WHAT TO WORK ON: Write out the data that follows. Keep every character unchanged.

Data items
= = = = =
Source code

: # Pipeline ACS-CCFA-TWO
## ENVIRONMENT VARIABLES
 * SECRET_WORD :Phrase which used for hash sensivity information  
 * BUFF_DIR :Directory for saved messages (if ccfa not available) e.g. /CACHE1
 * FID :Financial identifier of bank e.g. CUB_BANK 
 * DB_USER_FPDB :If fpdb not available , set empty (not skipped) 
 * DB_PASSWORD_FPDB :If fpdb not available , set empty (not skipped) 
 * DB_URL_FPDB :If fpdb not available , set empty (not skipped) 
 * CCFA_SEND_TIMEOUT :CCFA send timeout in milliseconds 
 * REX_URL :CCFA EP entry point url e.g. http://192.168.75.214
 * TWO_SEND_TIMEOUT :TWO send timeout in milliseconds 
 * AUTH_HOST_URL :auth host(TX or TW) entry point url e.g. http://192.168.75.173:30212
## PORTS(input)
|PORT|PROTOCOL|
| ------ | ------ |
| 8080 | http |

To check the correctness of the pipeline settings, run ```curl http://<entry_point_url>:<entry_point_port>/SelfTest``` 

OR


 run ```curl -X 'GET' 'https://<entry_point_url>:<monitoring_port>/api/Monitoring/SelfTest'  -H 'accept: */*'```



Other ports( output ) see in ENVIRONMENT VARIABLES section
= = = = =
RESPONSE:
Source code

: # Pipeline ACS-CCFA-TWO
## ENVIRONMENT VARIABLES
 * SECRET_WORD :Phrase which used for hash sensivity information  
 * BUFF_DIR :Directory for saved messages (if ccfa not available) e.g. /CACHE1
 * FID :Financial identifier of bank e.g. CUB_BANK 
 * DB_USER_FPDB :If fpdb not available , set empty (not skipped) 
 * DB_PASSWORD_FPDB :If fpdb not available , set empty (not skipped) 
 * DB_URL_FPDB :If fpdb not available , set empty (not skipped) 
 * CCFA_SEND_TIMEOUT :CCFA send timeout in milliseconds 
 * REX_URL :CCFA EP entry point url e.g. http://192.168.75.214
 * TWO_SEND_TIMEOUT :TWO send timeout in milliseconds 
 * AUTH_HOST_URL :auth host(TX or TW) entry point url e.g. http://192.168.75.173:30212
## PORTS(input)
|PORT|PROTOCOL|
| ------ | ------ |
| 8080 | http |

To check the correctness of the pipeline settings, run ```curl http://<entry_point_url>:<entry_point_port>/SelfTest``` 

OR


 run ```curl -X 'GET' 'https://<entry_point_url>:<monitoring_port>/api/Monitoring/SelfTest'  -H 'accept: */*'```



Other ports( output ) see in ENVIRONMENT VARIABLES section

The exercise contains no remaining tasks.